(Beginning of Records)

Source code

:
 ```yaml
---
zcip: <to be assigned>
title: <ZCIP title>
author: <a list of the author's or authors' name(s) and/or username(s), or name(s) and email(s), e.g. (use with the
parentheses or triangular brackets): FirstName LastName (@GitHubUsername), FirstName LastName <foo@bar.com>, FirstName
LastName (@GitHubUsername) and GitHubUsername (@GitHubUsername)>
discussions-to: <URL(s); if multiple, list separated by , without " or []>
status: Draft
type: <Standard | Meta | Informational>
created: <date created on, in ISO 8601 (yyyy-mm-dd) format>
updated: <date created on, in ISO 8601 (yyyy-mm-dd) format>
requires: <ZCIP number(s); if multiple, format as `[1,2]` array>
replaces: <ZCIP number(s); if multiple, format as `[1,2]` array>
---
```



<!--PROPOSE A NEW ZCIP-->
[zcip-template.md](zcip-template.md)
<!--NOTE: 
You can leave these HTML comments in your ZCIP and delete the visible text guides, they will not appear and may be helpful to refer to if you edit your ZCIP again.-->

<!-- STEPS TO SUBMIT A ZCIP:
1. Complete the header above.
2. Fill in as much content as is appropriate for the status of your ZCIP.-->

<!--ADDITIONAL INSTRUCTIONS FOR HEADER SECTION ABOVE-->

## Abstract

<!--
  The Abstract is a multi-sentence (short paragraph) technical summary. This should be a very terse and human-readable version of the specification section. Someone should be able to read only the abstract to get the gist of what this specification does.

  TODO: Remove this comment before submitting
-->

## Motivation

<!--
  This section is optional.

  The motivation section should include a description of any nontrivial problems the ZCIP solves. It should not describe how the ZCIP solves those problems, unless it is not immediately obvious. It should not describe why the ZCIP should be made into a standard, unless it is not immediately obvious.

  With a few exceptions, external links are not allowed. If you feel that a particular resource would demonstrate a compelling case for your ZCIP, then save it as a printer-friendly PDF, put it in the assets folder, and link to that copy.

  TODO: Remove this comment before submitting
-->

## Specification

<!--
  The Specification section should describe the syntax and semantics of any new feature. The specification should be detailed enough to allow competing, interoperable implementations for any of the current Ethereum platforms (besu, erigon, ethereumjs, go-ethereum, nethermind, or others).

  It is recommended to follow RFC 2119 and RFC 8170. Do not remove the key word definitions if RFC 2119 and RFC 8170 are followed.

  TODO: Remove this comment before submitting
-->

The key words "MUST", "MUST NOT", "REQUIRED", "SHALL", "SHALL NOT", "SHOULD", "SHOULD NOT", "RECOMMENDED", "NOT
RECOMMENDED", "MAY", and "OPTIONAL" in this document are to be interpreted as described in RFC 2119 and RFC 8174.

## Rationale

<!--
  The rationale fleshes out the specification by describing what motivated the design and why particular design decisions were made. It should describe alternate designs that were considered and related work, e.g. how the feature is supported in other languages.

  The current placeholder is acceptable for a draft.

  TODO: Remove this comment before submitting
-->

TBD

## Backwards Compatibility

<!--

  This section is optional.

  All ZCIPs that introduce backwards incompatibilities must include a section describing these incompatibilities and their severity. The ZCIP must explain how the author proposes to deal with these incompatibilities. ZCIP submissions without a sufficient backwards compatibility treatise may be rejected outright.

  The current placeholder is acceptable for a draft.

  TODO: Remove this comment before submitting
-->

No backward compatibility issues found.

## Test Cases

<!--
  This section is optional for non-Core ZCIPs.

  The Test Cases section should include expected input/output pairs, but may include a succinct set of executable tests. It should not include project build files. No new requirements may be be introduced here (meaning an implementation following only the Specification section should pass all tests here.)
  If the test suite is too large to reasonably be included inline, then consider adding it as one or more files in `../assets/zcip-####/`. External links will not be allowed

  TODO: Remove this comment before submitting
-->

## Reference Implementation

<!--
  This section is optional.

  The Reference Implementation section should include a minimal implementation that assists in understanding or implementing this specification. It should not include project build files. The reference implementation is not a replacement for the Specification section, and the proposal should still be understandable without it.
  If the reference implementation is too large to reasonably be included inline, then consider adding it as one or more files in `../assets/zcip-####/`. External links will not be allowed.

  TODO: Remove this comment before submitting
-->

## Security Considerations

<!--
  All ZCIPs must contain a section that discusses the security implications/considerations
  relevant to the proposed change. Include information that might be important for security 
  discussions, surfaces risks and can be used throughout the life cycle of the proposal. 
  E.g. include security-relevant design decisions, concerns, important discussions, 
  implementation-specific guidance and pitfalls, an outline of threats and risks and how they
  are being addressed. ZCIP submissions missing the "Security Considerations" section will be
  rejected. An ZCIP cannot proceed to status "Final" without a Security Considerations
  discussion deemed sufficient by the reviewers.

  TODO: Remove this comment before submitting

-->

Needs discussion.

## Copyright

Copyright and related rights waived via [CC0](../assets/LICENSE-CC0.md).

(End of Records)

> _Problem requirements_
Pull out all lines containing the word "relevant" from the entries above.

> _Answer to the exercise_
  relevant to the proposed change. Include information that might be important for security 
  E.g. include security-relevant design decisions, concerns, important discussions, 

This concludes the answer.